Soupault 1.7.0 release

Estimated reading time: 3 minutes.

Date: 2019-12-23

Soupault 1.7.0 is available for download. With this new version, you can pipe the content of elements through any external preprocessor (e.g. for syntax highlighting), use multiple different index “views”, and specify default values for custom index fields.

Preprocessing element content

Most static site generators include some syntax highlighting functionality, but in soupault it was hard to do until this release. Your best bet would be to write a Lua plugin that calls an external program. Now there’s a general and easy to use way to do syntax highlighting and much more than that.

Thanks to a patch by Martin Karlsson, you now can pipe the content of any element through any external program.

This is done with the new preprocess_element widget.

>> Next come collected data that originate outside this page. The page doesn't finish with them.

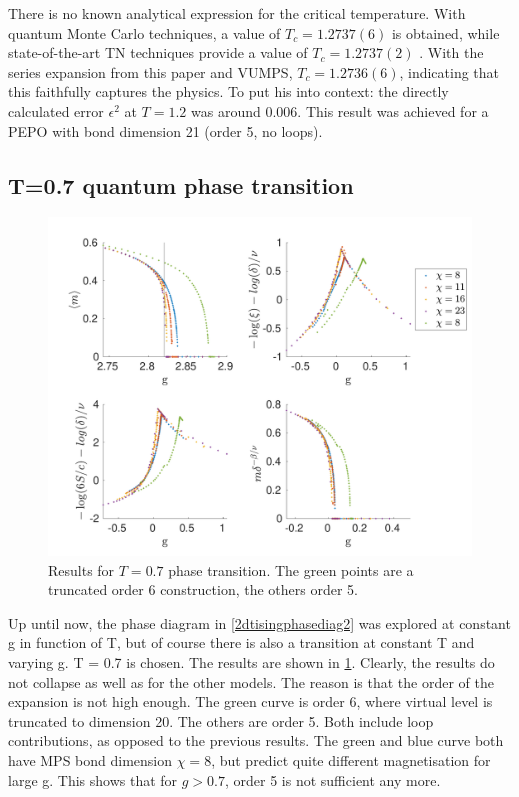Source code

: There is no known analytical expression for the critical temperature. With quantum Monte Carlo techniques, a value of $T_c=1.2737(6)$ is obtained, while state-of-the-art \Gls{TN} techniques provide a value of $T_c=1.2737(2)$ \cite{Czarnik2019}. With the series expansion from this paper and \Gls{VUMPS}, $T_c=1.2736(6)$, indicating that this faithfully captures the physics. To put his into context: the directly calculated error $\epsilon^{2}$  at $T=1.2$ was around $0.006$. This result was achieved for a PEPO with bond dimension 21 (order 5, no loops).

\subsection{T=0.7 quantum phase transition}\label{tphasetranssubsec}

\begin{figure}[!htbp]
    \center
    \includegraphics[width=\textwidth]{Figuren/phasediag/t07/full.pdf}
    \caption{Results for $T=0.7$ phase transition. The green points are a truncated order 6 construction, the others order 5.  }
    \label{fig:phase:t07:full}
\end{figure}

Up until now, the phase diagram in \cref{2dtisingphasediag2} was explored at constant g in function of T, but of course there is also a transition at constant T and varying g.  T = 0.7 is chosen. The results are shown in \cref{fig:phase:t07:full}. Clearly, the results do not collapse as well as for the other models. The reason is that the order of the expansion is not high enough. The green curve is order 6, where virtual level is truncated to dimension 20. The others are order 5. Both include loop contributions, as opposed to the previous results. The green and blue curve both have \Gls{MPS} bond dimension $\chi=8$, but predict quite different magnetisation for large g. This shows that for $g>0.7$, order 5 is not sufficient any more.

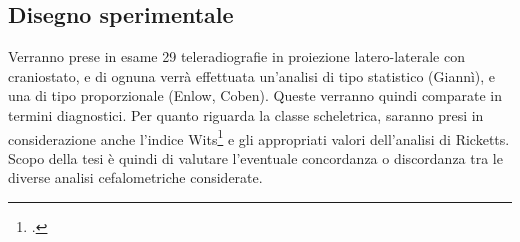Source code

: \subsection{Disegno sperimentale}
Verranno prese in esame 29 teleradiografie in proiezione latero-laterale con craniostato, e di ognuna verrà effettuata un'analisi di tipo statistico (Giannì), e una di tipo proporzionale (Enlow, Coben). Queste verranno quindi comparate in termini diagnostici. Per quanto riguarda la classe scheletrica, saranno presi in considerazione anche l'indice Wits\footcite{Jacobson1975} e gli appropriati valori dell'analisi di Ricketts. Scopo della tesi è quindi di valutare l'eventuale concordanza o discordanza tra le diverse analisi cefalometriche considerate.
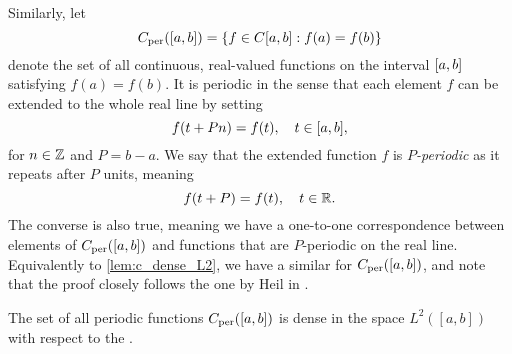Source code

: \documentclass[../thesis.tex]{subfiles}
\begin{document}
Similarly, let 
\begin{equation}
    C_{\text{per}}([a,b])= \left\{f \in C[a,b]: f(a)=f(b)\right\}
\end{equation}
denote the set of all continuous, real-valued functions on the interval $[a,b]$ satisfying $f(a)=f(b)$. It is periodic in the sense that each element $f$ can be extended to the whole real line by setting 
\begin{equation}
    f(t+Pn) = f(t), \quad t\in [a,b],
\end{equation}
for $n\in \mathbb{Z}$ and $P=b-a$. We say that the extended function $f$ is $P$\emph{-periodic} as it repeats after $P$ units, meaning
\begin{equation}
    f(t+P) = f(t), \quad t\in \mathbb{R}.
\end{equation}
The converse is also true, meaning we have a one-to-one correspondence between elements of $C_{\text{per}}([a,b])$ and functions that are $P$-periodic on the real line. %
Equivalently to \cref{lem:c_dense_L2}, we have a similar  for $C_{\text{per}}([a,b])$, and note that the proof closely follows the one by Heil in \cite[p.~228]{heilMetricsNormsInner2018}.  %
\begin{lemma}\label{lem:c_per_dense_c_and_dense_L2}
    The set of all periodic functions $C_{\text{per}}([a,b])$ is dense in the space $L^2([a,b])$ with respect to the \Ltwonorm.
\end{lemma}
\end{document}

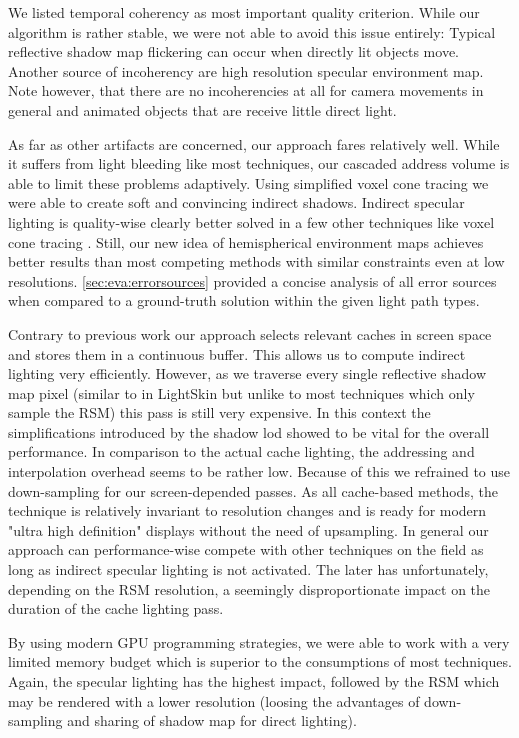 \documentclass[thesis.tex]{subfiles}
\begin{document}
We listed temporal coherency as most important quality criterion.
While our algorithm is rather stable, we were not able to avoid this issue entirely:
Typical reflective shadow map flickering can occur when directly lit objects move.
Another source of incoherency are high resolution specular environment map.
Note however, that there are no incoherencies at all for camera movements in general and animated objects that are receive little direct light.

As far as other artifacts are concerned, our approach fares relatively well.
While it suffers from light bleeding like most techniques, our cascaded address volume is able to limit these problems adaptively.
Using simplified voxel cone tracing we were able to create soft and convincing indirect shadows.
Indirect specular lighting is quality-wise clearly better solved in a few other techniques like voxel cone tracing \cite{bib:voxelconetracing}.
Still, our new idea of hemispherical environment maps achieves better results than most competing methods with similar constraints even at low resolutions.
\autoref{sec:eva:errorsources} provided a concise analysis of all error sources when compared to a ground-truth solution within the given light path types.

Contrary to previous work our approach selects relevant caches in screen space and stores them in a continuous buffer.
This allows us to compute indirect lighting very efficiently.
However, as we traverse every single reflective shadow map pixel (similar to in LightSkin \cite{bib:LightskinPaper} but unlike to most techniques which only sample the RSM) this pass is still very expensive.
In this context the simplifications introduced by the shadow lod showed to be vital for the overall performance.
In comparison to the actual cache lighting, the addressing and interpolation overhead seems to be rather low.
Because of this we refrained to use down-sampling for our screen-depended passes.
As all cache-based methods, the technique is relatively invariant to resolution changes and is ready for modern "ultra  high definition" displays without the need of upsampling.
In general our approach can performance-wise compete with other techniques on the field as long as indirect specular lighting is not activated.
The later has unfortunately, depending on the RSM resolution, a seemingly disproportionate impact on the duration of the cache lighting pass.

By using modern GPU programming strategies, we were able to work with a very limited memory budget which is superior to the consumptions of most techniques.
Again, the specular lighting has the highest impact, followed by the RSM which may be rendered with a lower resolution (loosing the advantages of down-sampling and sharing of shadow map for direct lighting).
\end{document}

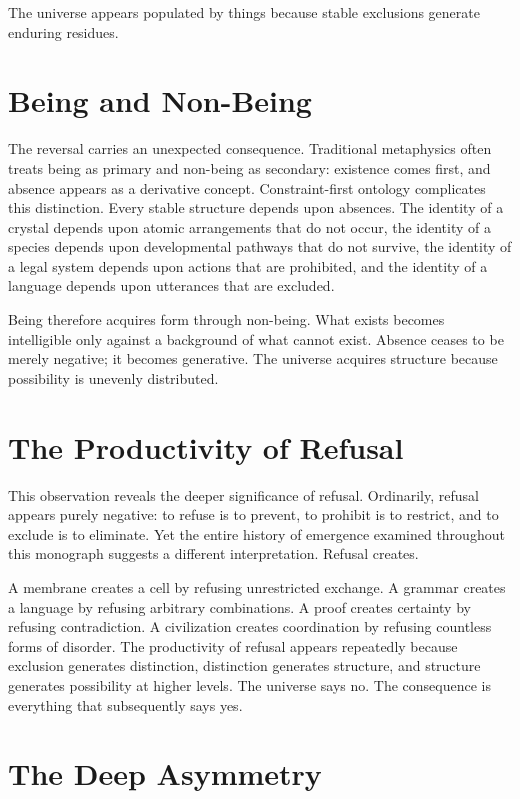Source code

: \documentclass[11pt,oneside]{book}
\theoremstyle{plain}
\theoremstyle{definition}
\theoremstyle{remark}
\begin{document}
The universe appears populated by things because stable exclusions generate enduring residues.

\section{Being and Non-Being}

The reversal carries an unexpected consequence. Traditional metaphysics often treats being as primary and non-being as secondary: existence comes first, and absence appears as a derivative concept. Constraint-first ontology complicates this distinction. Every stable structure depends upon absences. The identity of a crystal depends upon atomic arrangements that do not occur, the identity of a species depends upon developmental pathways that do not survive, the identity of a legal system depends upon actions that are prohibited, and the identity of a language depends upon utterances that are excluded.

Being therefore acquires form through non-being. What exists becomes intelligible only against a background of what cannot exist. Absence ceases to be merely negative; it becomes generative. The universe acquires structure because possibility is unevenly distributed.

\section{The Productivity of Refusal}

This observation reveals the deeper significance of refusal. Ordinarily, refusal appears purely negative: to refuse is to prevent, to prohibit is to restrict, and to exclude is to eliminate. Yet the entire history of emergence examined throughout this monograph suggests a different interpretation. Refusal creates.

A membrane creates a cell by refusing unrestricted exchange. A grammar creates a language by refusing arbitrary combinations. A proof creates certainty by refusing contradiction. A civilization creates coordination by refusing countless forms of disorder. The productivity of refusal appears repeatedly because exclusion generates distinction, distinction generates structure, and structure generates possibility at higher levels. The universe says no. The consequence is everything that subsequently says yes.

\section{The Deep Asymmetry}
\end{document}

It runs an external program specified in the command option and sends the element content to its standard input.

Tag name is passed in TAG_NAME variable.
Element attributes are passed in variables prefixed with ATTR: ATTR_ID, ATTR_CLASS, ATTR_SRC…
Page file path is passed in PAGE_FILE

For example, this is how you can run source code snippets inside elements like <pre class="language-python"> through Andre Simon’s highlight tool for syntax highlighting:

# Runs the content of <* class="language-*"> elements through a syntax highlighter
[widgets.highlight]
  widget = "preprocess_element"
  selector = '*[class^="language-"]'
  command = 'highlight -O html -f --syntax=$(echo $ATTR_CLASS | sed -e "s/language-//")'

You can find a live example of that highlighting in baturin.org/code/japh for example.

That widget also supports all action options, including insert_before/after and replace_element, so you can either keep the original element in the page, or completely replace it with a rendered version.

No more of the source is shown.